Last week was mostly good, the evenings were full and I planned and I plotted and it all worked. In fact a lot of stuff I hadn’t planned for happened so I ended up over at FJ’s place proving why I don’t make a great nurse (no outfit). The Laser Quest in Morecambe was fun, but the tiredness that dogged my weekend started on Friday night. I learnt how to successfully vanish in the middle of a group of people (having a pre-booked taxi really helps) and wrote a lot, well the writing really happened on Saturday but it started Friday night. There were cigars, champagne and I indulged in revealing some incredibly freaky stalkerish behaviour or that’s what FJ said I was doing. I also indulged in my disturbing hobby of lying to taxi drivers in an incredibly involved way…
Being a Mish is on the whole a good thing but it’s not just Archangel’s staying power I wonder at, though he did finally call me a bitch on Friday, which is moderately impressive given that I’ve deserved that for roughly seven years. I hardly shot him at all (no comments about my aim please!)

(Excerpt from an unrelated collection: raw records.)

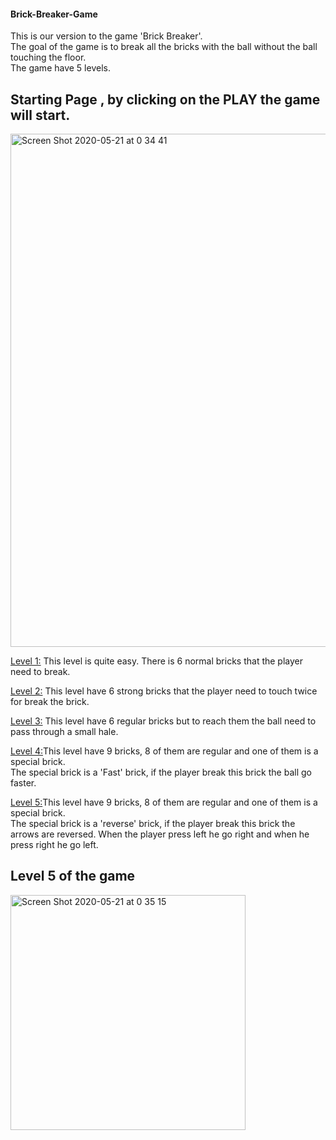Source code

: #### Brick-Breaker-Game
This is our version to the game 'Brick Breaker'.<br/>
The goal of the game is to break all the bricks with the ball without the ball touching the floor.<br/>
The game have 5 levels.
## Starting Page , by clicking on the PLAY the game will start. 
  <img width="821" alt="Screen Shot 2020-05-21 at 0 34 41" src="https://user-images.githubusercontent.com/44754325/82500129-878f3680-9afb-11ea-9504-080d17ab2e21.png">
  
  
<ins>Level 1:</ins> This level is quite easy. There is 6 normal bricks that the player need to break.

<ins>Level 2:</ins> This level have 6 strong bricks that the player need to touch twice for break the brick.

<ins>Level 3:</ins> This level have 6 regular bricks but to reach them the ball need to pass through a small hale.

<ins>Level 4:</ins>This level have 9 bricks, 8 of them are regular and one of them is a special brick.<br/>
The special brick is a 'Fast' brick, if the player break this brick the ball go faster.

<ins>Level 5:</ins>This level have 9 bricks, 8 of them are regular and one of them is a special brick.<br/>
The special brick is a 'reverse' brick, if the player break this brick the arrows are reversed. When the player press left he go right and when he press right he go left.


## Level 5 of the game 
<img width="376" alt="Screen Shot 2020-05-21 at 0 35 15" src="https://user-images.githubusercontent.com/44754325/82500138-89f19080-9afb-11ea-9979-ec3909a72ed4.png">

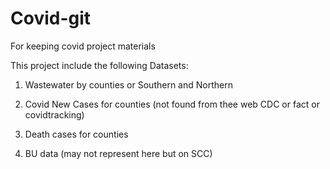 # Covid-git
For keeping covid project materials

This project include the following Datasets:

1. Wastewater by counties or Southern and Northern

2. Covid New Cases for counties (not found from thee web CDC or fact or covidtracking)

3. Death cases for counties 

4. BU data (may not represent here but on SCC)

Saturday I’d intended to go out with Mother-In-Law but felt utterly rotten and got a text from her saying she wasn’t up for it (she’d been really tired the night before as well) so the Jellicle persuaded me to stay in and recuperate a bit, we watched a really crappy horror movie (EXCELLENT!) and then he showed me Revolver which he’s obsessed by, and which I thought was pretty interesting too. I returned to my computer after the movies to discover an MSN description of what Princess Lex was going to wear that night and wished that I had managed to go out anyway, however given the amount I slept during the weekend maybe it was better not. Apparently Mother-In-Law managed to get out and it sounds like I missed a good night, there’s always next month.

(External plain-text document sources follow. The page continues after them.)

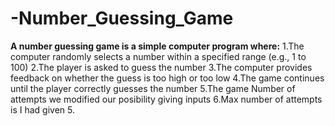 # -Number_Guessing_Game
**A number guessing game is a simple computer program where:**
1.The computer randomly selects a number within a specified range (e.g., 1 to 100)
2.The player is asked to guess the number
3.The computer provides feedback on whether the guess is too high or too low
4.The game continues until the player correctly guesses the number
5.The game Number of attempts we modified our posibility giving inputs 
6.Max number of attempts is I had given 5.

Princess Lex and Foxy Jonno came by for afternoon tea and lesbians on Sunday after the Jellicle got back from his Go club and ended up staying for a rather nice curry and a very naked man who’d come to kill a monsta (we watched Beowulf). It was a chilled out weekend which is what I needed.

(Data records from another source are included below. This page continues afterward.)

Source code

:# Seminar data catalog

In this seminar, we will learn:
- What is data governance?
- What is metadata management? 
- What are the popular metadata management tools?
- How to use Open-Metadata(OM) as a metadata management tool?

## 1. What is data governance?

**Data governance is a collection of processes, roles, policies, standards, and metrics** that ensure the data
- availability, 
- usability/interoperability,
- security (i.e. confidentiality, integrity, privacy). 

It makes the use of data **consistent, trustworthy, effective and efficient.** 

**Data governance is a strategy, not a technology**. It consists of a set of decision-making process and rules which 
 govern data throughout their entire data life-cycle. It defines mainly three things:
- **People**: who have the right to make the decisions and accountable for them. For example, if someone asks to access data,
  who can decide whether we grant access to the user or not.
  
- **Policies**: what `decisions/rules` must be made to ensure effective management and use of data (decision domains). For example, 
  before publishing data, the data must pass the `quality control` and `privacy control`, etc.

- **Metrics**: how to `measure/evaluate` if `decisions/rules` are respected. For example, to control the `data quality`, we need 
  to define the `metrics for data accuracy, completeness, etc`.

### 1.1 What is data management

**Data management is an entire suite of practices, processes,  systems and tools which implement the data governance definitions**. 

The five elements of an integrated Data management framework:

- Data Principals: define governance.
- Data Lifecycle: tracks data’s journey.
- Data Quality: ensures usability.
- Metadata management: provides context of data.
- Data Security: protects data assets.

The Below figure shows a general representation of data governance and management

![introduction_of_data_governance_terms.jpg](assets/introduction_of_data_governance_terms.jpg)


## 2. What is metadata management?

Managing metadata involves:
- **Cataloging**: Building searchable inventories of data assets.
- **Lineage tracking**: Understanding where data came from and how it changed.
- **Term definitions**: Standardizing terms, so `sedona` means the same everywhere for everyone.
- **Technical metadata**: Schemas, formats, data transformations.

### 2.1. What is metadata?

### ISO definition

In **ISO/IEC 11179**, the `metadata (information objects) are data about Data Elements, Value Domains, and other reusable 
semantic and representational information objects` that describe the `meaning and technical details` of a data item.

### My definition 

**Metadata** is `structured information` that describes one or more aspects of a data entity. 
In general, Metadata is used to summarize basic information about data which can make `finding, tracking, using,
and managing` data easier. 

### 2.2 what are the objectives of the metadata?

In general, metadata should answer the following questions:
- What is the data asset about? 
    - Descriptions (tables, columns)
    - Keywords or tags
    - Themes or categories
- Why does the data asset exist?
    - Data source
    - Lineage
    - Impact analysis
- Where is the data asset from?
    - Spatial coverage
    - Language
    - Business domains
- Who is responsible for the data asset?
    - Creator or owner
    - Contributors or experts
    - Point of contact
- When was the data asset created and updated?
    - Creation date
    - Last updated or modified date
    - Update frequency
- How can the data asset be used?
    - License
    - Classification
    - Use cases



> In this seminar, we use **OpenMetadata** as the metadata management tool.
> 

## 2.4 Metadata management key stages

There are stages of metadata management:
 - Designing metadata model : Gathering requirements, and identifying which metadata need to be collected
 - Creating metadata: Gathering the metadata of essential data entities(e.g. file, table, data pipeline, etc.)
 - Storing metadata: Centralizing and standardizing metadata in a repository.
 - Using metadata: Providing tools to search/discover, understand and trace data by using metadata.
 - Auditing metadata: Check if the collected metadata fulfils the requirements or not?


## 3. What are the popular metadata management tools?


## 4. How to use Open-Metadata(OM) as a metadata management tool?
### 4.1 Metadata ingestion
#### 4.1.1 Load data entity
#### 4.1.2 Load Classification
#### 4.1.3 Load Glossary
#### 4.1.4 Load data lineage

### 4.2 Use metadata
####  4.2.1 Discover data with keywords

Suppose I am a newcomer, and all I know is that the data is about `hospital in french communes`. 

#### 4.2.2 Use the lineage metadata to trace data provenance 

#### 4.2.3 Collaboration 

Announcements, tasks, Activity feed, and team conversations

I didn’t end up (due to knackeredness) preparing for this week, so I’m taking this week as a break in my career plan to get the house shipshape before starting next week.
So, what is this scary thing I’m doing. Well, I currently have two jobs; Gardener for my Gentleman Friend and Art Tutor for the Ex-Gardnerian (and possibly Nordic Lady at some point?) and for the past two years I’ve been spending the rest of my time applying for jobs, painting and writing. I put the applying for jobs first because this week I’m only just beginning to appreciate how much time and effort I put into that. Over the last two years I’ve managed to finish three manuscripts in scraps and bits and I don’t quite have a full exhibitions worth of paintings because most of my time has been eaten writing and rewriting, editing and re-editing my CV and application forms and searching papers and online websites for jobs which never materialised. Well, for the next few months I will be putting significantly less effort into finding a part-time job and keeping my current jobs and significantly more effort into writing (and painting). Of the three complete manuscripts one has been outright rejected by publishers and the other two have been shown interest in.
Ok well, Miss UD says I’m a writer, this year I become an author (of preferably more than poetry).
I’m really scared because if this doesn’t work out then I have pretty much scuppered my career prospects, on the otherhand maybe I need the fear? (Maybe I shouldn’t have watched Friends as a teenager). I’m an artist, and I need to be one instead of grabbing seconds of art in amidst the mess of trying to grab the career that was supposed to support my art rather than drain it of it’s life.
With any luck that might make me a slightly more bearable person to be around as well. Possibly even for Archie… maybe…
You can do it!
Feel the fear and do it anyway. At least that way we *know* we’re alive rather than just hoping for it.
Best of luck to you Mish. If you need or want a copy-editor or someone to look at spelling/grammar/technical construction of language – you know where I am and I’d be happy to oblige. After all, I must have aquired those English Teacher skills for something, right?
The same offer applies here as well.